What is being asked :: Pull every line of the entries that has the word "Description".

Segment Start: Material to process

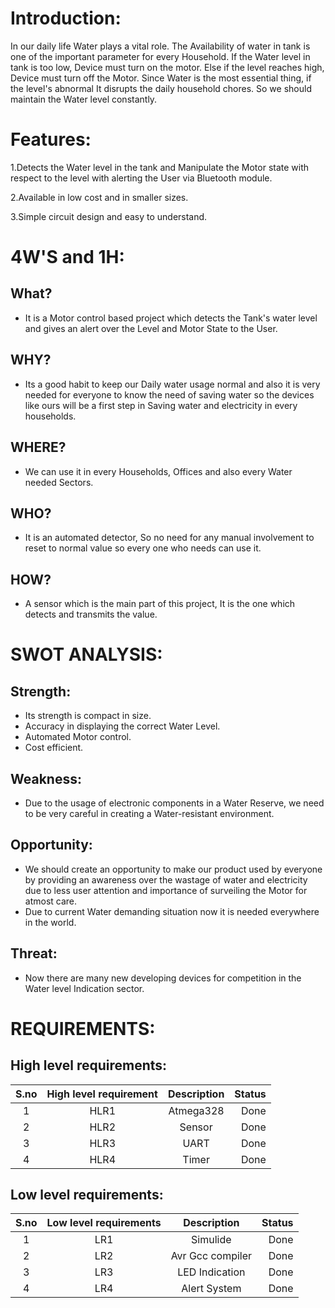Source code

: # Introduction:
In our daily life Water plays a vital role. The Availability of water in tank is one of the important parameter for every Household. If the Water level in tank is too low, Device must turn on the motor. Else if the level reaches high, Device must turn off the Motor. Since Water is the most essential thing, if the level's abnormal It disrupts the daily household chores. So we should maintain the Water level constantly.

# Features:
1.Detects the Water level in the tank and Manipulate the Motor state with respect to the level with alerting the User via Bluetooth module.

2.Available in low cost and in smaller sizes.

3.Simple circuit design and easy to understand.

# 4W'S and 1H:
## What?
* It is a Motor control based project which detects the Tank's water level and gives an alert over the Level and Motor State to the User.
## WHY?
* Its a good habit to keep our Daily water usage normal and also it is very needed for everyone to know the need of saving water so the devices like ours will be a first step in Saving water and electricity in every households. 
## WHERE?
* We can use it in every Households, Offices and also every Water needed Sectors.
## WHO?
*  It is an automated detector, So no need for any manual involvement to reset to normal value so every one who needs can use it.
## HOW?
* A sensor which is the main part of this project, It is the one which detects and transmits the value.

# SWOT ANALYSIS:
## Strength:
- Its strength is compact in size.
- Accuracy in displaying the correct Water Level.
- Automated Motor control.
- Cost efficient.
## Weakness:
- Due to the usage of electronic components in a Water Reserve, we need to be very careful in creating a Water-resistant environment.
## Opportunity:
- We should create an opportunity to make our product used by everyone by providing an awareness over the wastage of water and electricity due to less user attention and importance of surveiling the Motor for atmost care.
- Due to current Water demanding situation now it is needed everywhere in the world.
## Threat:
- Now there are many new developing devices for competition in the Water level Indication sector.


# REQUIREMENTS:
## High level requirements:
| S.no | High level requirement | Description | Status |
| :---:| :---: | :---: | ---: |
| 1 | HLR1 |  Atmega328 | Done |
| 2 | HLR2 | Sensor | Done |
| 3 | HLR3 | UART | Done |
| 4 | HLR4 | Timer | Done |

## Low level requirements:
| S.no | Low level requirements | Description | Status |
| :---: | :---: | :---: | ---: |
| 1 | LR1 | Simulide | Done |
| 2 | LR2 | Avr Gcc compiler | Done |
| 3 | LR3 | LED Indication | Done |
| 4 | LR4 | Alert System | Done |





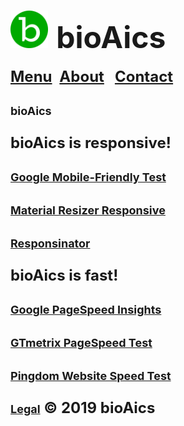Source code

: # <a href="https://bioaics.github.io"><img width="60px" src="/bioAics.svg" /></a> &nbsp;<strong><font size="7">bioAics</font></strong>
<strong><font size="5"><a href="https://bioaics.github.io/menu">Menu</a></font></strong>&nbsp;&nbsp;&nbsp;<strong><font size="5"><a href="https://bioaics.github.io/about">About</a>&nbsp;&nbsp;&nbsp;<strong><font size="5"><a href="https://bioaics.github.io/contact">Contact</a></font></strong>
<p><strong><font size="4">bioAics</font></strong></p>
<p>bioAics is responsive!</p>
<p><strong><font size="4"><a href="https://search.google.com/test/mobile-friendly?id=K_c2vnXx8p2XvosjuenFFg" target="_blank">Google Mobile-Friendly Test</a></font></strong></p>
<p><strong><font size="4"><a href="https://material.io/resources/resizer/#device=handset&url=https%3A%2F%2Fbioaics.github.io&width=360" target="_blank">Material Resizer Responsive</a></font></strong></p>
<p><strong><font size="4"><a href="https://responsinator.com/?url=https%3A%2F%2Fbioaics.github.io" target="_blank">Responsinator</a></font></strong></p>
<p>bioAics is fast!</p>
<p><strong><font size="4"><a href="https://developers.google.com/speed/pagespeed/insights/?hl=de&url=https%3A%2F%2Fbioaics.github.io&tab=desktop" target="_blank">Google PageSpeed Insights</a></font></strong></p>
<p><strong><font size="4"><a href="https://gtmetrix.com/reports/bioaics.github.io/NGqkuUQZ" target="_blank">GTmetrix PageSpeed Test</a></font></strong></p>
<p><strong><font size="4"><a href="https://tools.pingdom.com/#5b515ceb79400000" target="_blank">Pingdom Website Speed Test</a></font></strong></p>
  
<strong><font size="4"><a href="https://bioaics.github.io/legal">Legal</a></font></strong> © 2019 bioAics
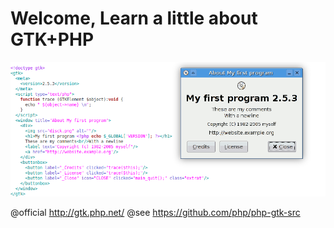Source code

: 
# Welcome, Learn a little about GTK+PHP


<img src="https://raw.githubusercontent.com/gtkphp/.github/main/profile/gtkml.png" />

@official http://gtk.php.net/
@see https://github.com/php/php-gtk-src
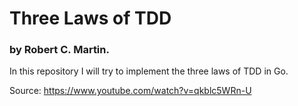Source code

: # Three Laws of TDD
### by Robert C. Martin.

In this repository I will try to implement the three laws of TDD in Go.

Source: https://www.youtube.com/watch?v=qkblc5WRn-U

Segment End: Material to process

Output of the task ::
| S.no | High level requirement | Description | Status |
| S.no | Low level requirements | Description | Status |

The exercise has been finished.